§ YOUR GOAL
Where the string "Kaggle" appears in a line of the data, show that line.
----- PROVIDED RECORDS -----
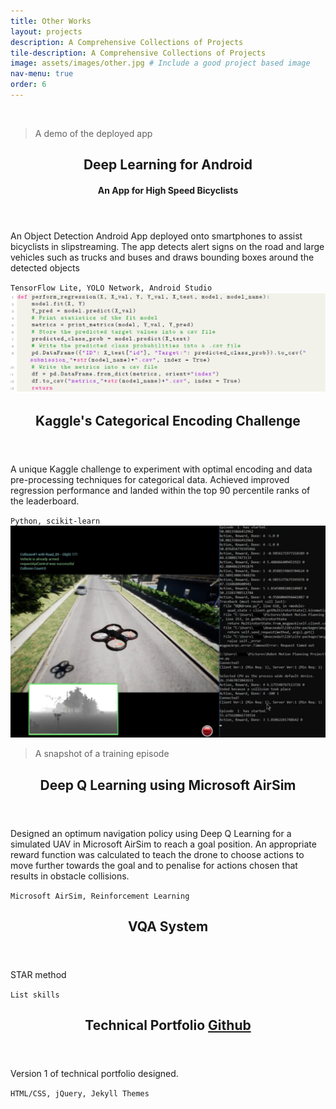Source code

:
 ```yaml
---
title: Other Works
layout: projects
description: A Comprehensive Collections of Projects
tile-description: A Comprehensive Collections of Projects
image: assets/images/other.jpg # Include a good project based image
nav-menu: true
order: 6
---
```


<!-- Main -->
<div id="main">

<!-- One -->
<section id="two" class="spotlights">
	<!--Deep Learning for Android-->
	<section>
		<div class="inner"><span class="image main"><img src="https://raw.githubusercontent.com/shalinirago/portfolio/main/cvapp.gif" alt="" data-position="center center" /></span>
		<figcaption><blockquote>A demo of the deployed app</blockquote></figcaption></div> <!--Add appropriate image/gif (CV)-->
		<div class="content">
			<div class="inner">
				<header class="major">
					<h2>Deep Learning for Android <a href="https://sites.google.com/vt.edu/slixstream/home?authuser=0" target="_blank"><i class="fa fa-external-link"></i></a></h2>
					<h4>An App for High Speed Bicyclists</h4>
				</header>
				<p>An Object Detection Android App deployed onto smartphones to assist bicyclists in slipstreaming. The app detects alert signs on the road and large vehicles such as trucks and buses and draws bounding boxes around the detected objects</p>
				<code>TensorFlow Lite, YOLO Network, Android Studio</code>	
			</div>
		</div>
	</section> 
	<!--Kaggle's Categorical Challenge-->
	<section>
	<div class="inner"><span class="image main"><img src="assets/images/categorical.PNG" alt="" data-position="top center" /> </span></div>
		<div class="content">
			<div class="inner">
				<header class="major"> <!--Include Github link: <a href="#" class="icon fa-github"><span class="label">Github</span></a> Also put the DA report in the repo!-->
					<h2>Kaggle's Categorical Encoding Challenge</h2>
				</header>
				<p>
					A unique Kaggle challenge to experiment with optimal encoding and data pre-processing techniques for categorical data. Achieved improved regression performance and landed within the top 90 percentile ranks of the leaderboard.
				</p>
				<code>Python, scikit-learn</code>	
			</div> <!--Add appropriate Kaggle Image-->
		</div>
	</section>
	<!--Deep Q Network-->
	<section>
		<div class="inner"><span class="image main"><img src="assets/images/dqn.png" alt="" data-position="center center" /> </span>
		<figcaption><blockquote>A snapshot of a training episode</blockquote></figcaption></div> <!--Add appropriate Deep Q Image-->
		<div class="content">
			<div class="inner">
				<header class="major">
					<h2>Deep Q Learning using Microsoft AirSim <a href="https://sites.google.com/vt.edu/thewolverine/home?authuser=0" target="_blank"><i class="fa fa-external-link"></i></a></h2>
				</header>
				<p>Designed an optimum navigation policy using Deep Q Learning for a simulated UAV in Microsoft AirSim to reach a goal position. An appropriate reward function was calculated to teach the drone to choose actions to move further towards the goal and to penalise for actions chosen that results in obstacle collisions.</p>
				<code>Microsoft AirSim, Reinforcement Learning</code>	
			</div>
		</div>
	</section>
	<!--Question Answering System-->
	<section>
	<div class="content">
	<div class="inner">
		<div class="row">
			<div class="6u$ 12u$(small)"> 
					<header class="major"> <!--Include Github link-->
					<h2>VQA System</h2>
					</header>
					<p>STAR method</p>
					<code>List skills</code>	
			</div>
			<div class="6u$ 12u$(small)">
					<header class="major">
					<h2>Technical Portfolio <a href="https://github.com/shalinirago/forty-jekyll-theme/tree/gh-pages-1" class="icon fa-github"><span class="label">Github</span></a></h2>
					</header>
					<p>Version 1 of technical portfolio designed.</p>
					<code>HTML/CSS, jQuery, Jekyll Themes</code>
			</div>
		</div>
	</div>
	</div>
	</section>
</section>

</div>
-----
----- PROVIDED RECORDS -----
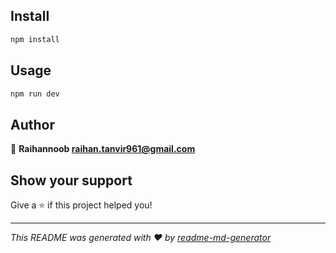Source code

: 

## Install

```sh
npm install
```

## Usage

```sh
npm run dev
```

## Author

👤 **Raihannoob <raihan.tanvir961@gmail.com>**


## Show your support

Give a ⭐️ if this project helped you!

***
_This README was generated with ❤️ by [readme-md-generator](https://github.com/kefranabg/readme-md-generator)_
-----
§ EXPECTED ANSWER
	<!--Kaggle's Categorical Challenge-->
					<h2>Kaggle's Categorical Encoding Challenge</h2>
					A unique Kaggle challenge to experiment with optimal encoding and data pre-processing techniques for categorical data. Achieved improved regression performance and landed within the top 90 percentile ranks of the leaderboard.
			</div> <!--Add appropriate Kaggle Image-->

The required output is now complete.